Quando um único percurso ou uma única função é adotada pelo individuo como trajeto e ação habitual, por exemplo, há possibilidade de uma certa automação cognitiva pelo fato de os principais estímulos externos já terem sidos mapeados e absorvidos na memória. Em contrapartida, integrando percursos alternativos juntamente a funções variadas e intercaladas entre si dificultam a sequência de mapeamentos automatizados e possibilitam outras combinações de emoções e significados, podendo, assim, favorecer novos processos de aprendizagem ou aprimoramentos de determinados processos sensoriais. Pode-se ainda pressupor maior potencialidade se esses percursos e funções estiverem integradas e interagindo com elementos e sistemas da Natureza.
Neste aspecto, observa-se a importância da oferta de percursos variados e envolvidos com a fauna e flora que conduzam ao mesmo destino, seja dentro de uma edificação, de um bairro ou de uma cidade. Isso não apenas promove a variedade de estímulos, como também, favorece um desenvolvimento intelectual e evolutivo de forma saudável dos indivíduos, visto sua presença em ciclos naturais aos seres vivos. Atentando-se aqui à necessidade de esses percursos serem igualmente estimulantes, atraentes e confortáveis à escala e aplicabilidade dos pedestres, uma vez que é por meio da percepção sensorial e emocional que o cérebro qualifica as emoções envolvidas e percepções espaciais relacionadas, atribuindo ou resgatando importância e significado dependendo da riqueza experiencial de tais vivências.
No aspecto das funcionalidades, o fato de edificações e estruturas urbanas serem elementos, em grande parte rígidos, sólidos, inflexíveis e estáticos, alerta-se à necessidade do cuidado em sua concepção a respeito da contextualização, flexibilidade, transformação, adaptabilidade de usos e, principalmente, da integridade de uma relação saudável entre a massa inanimada e o ambiente natural; entre os usuários e as demais espécies existentes. É esse cuidado que favorece a criação de lugares atraentes em diferentes tempos de existência, de sentimentos de pertencimento e acolhimento dentre os usuários e permite a readequação dos espaços, o remanejamento de circunstâncias, a variações de estímulos e o favorecimento de novos comportamentos quando os sistemas, em suas constantes alterações naturais, apresentarem novas tendencias, vocações e necessidades.

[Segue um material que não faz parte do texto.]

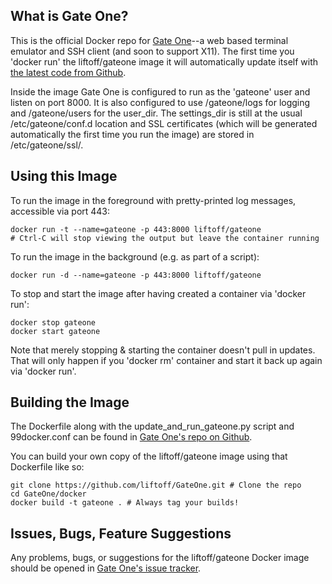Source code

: What is Gate One?
-----------------

This is the official Docker repo for [Gate One][1]--a web based terminal emulator and SSH client (and soon to support X11).  The first time you 'docker run' the liftoff/gateone image it will automatically update itself with [the latest code from Github][2].

Inside the image Gate One is configured to run as the 'gateone' user and listen on port 8000.  It is also configured to use /gateone/logs for logging and /gateone/users for the user_dir.  The settings_dir is still at the usual /etc/gateone/conf.d location and SSL certificates (which will be generated automatically the first time you run the image) are stored in /etc/gateone/ssl/.

Using this Image
----------------

To run the image in the foreground with pretty-printed log messages, accessible via port 443:

    docker run -t --name=gateone -p 443:8000 liftoff/gateone
    # Ctrl-C will stop viewing the output but leave the container running

To run the image in the background (e.g. as part of a script):

    docker run -d --name=gateone -p 443:8000 liftoff/gateone

To stop and start the image after having created a container via 'docker run':

    docker stop gateone
    docker start gateone

Note that merely stopping & starting the container doesn't pull in updates.  That will only happen if you 'docker rm' container and start it back up again via 'docker run'.

Building the Image
------------------

The Dockerfile along with the update_and_run_gateone.py script and 99docker.conf can be found in [Gate One's repo on Github][3].

You can build your own copy of the liftoff/gateone image using that Dockerfile like so:

    git clone https://github.com/liftoff/GateOne.git # Clone the repo
    cd GateOne/docker
    docker build -t gateone . # Always tag your builds!

Issues, Bugs, Feature Suggestions
---------------------------------

Any problems, bugs, or suggestions for the liftoff/gateone Docker image should be opened in [Gate One's issue tracker][4].


  [1]: http://liftoffsoftware.com/Products/GateOne
  [2]: https://github.com/liftoff/GateOne
  [3]: https://github.com/liftoff/GateOne/tree/master/docker
  [4]: https://github.com/liftoff/GateOne/issues
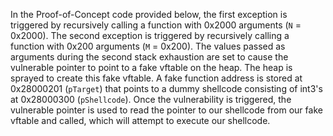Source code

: In the Proof-of-Concept code provided below, the first exception is triggered
by recursively calling a function with 0x2000 arguments (`N` = 0x2000). The
second exception is triggered by recursively calling a function with 0x200
arguments (`M` = 0x200). The values passed as arguments during the second stack
exhaustion are set to cause the vulnerable pointer to point to a fake vftable
on the heap. The heap is sprayed to create this fake vftable. A fake function
address is stored at 0x28000201 (`pTarget`) that points to a dummy shellcode
consisting of int3's at 0x28000300 (`pShellcode`). Once the vulnerability is
triggered, the vulnerable pointer is used to read the pointer to our shellcode
from our fake vftable and called, which will attempt to execute our shellcode.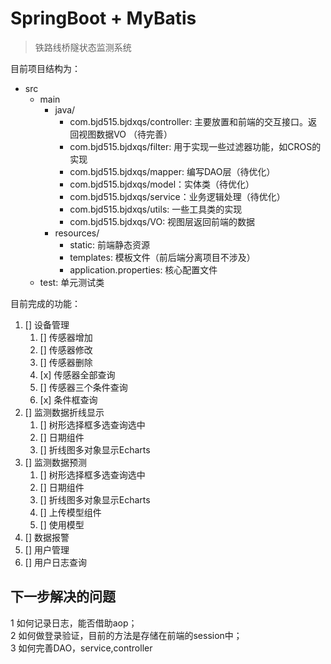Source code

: # SpringBoot + MyBatis 
> 铁路线桥隧状态监测系统

目前项目结构为：

* src
    * main
        * java/
            * com.bjd515.bjdxqs/controller: 主要放置和前端的交互接口。返回视图数据VO （待完善）
            * com.bjd515.bjdxqs/filter: 用于实现一些过滤器功能，如CROS的实现
            * com.bjd515.bjdxqs/mapper: 编写DAO层（待优化）
            * com.bjd515.bjdxqs/model：实体类（待优化）
            * com.bjd515.bjdxqs/service：业务逻辑处理（待优化）
            * com.bjd515.bjdxqs/utils: 一些工具类的实现
            * com.bjd515.bjdxqs/VO: 视图层返回前端的数据
        * resources/
            * static: 前端静态资源
            * templates: 模板文件（前后端分离项目不涉及）
            * application.properties: 核心配置文件
    * test: 单元测试类

目前完成的功能：
1. [] 设备管理 <br>
   1. [] 传感器增加
   2. [] 传感器修改
   3. [] 传感器删除
   4. [x] 传感器全部查询
   5. [] 传感器三个条件查询
   6. [x] 条件框查询
2. [] 监测数据折线显示
    1. [] 树形选择框多选查询选中
    2. [] 日期组件
    3. [] 折线图多对象显示Echarts
3. [] 监测数据预测
     1. [] 树形选择框多选查询选中
     2. [] 日期组件
     3. [] 折线图多对象显示Echarts
     4. [] 上传模型组件
     5. [] 使用模型
4. [] 数据报警
5. [] 用户管理
6. [] 用户日志查询

## 下一步解决的问题

1 如何记录日志，能否借助aop；<br>
2 如何做登录验证，目前的方法是存储在前端的session中；<br>
3 如何完善DAO，service,controller <br>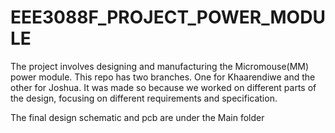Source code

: # EEE3088F_PROJECT_POWER_MODULE
The project involves designing and manufacturing the Micromouse(MM) power module.
This repo has two branches. One for Khaarendiwe and the other for Joshua.
It was made so because we worked on different parts of the design, focusing on
different requirements and specification.

The final design schematic and pcb are under the Main folder

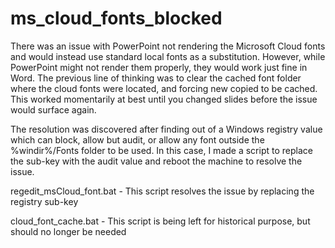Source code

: # ms_cloud_fonts_blocked
There was an issue with PowerPoint not rendering the Microsoft Cloud fonts and would instead use standard local fonts as a substitution. However, while PowerPoint might not render them properly, they would work just fine in Word. The previous line of thinking was to clear the cached font folder where the cloud fonts were located, and forcing new copied to be cached. This worked momentarily at best until you changed slides before the issue would surface again.

The resolution was discovered after finding out of a Windows registry value which can block, allow but audit, or allow any font outside the %windir%/Fonts folder to be used. In this case, I made a script to replace the sub-key with the audit value and reboot the machine to resolve the issue.


regedit_msCloud_font.bat - This script resolves the issue by replacing the registry sub-key

cloud_font_cache.bat - This script is being left for historical purpose, but should no longer be needed
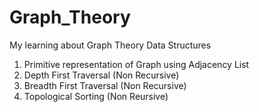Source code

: # Graph_Theory
My learning about Graph Theory Data Structures
1. Primitive representation of Graph using Adjacency List
2. Depth First Traversal (Non Recursive)
3. Breadth First Traversal (Non Recursive)
4. Topological Sorting (Non Reursive)
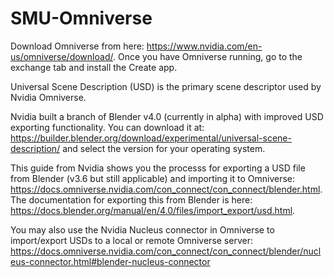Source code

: # SMU-Omniverse

Download Omniverse from here: https://www.nvidia.com/en-us/omniverse/download/. Once you have Omniverse running, go to the exchange tab and install the Create app.

Universal Scene Description (USD) is the primary scene descriptor used by Nvidia Omniverse.

Nvidia built a branch of Blender v4.0 (currently in alpha) with improved USD exporting functionality. You can download it at: https://builder.blender.org/download/experimental/universal-scene-description/ and select the version for your operating system.

This guide from Nvidia shows you the processs for exporting a USD file from Blender (v3.6 but still applicable) and importing it to Omniverse: https://docs.omniverse.nvidia.com/con_connect/con_connect/blender.html. The documentation for exporting this from Blender is here: https://docs.blender.org/manual/en/4.0/files/import_export/usd.html.

You may also use the Nvidia Nucleus connector in Omniverse to import/export USDs to a local or remote Omniverse server: https://docs.omniverse.nvidia.com/con_connect/con_connect/blender/nucleus-connector.html#blender-nucleus-connector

Por fim, reflete-se que a saúde e o bem-estar do ser humano também estão relacionadas à percepção de beleza pelo cérebro, seja por meio de identificação de simetrias podendo ser representadas ou aludidas em cores, linhas, formas compostas por elementos naturais ou artificiais; seja por meio de ativação de processamentos de recompensa e prazer através de estímulos sensoriais; seja por meio de ambientes propícios à comportamentos justos, amáveis, generosos, inclusivos através do cuidado na concepção de projetos integrativos, contextualizados, potencializadores, flexíveis. Mas, principalmente, pela combinação de uma pluralidade harmônica entre indivíduos, espécies, sistemas – uma fusão de elementos e fatores variados, coerentes, conectados e interativos entre si. Isso permite, não somente, a proliferação da diversidade do mundo natural, como também, uma coexistência saudável e uma evolução equilibrada entre os sistemas.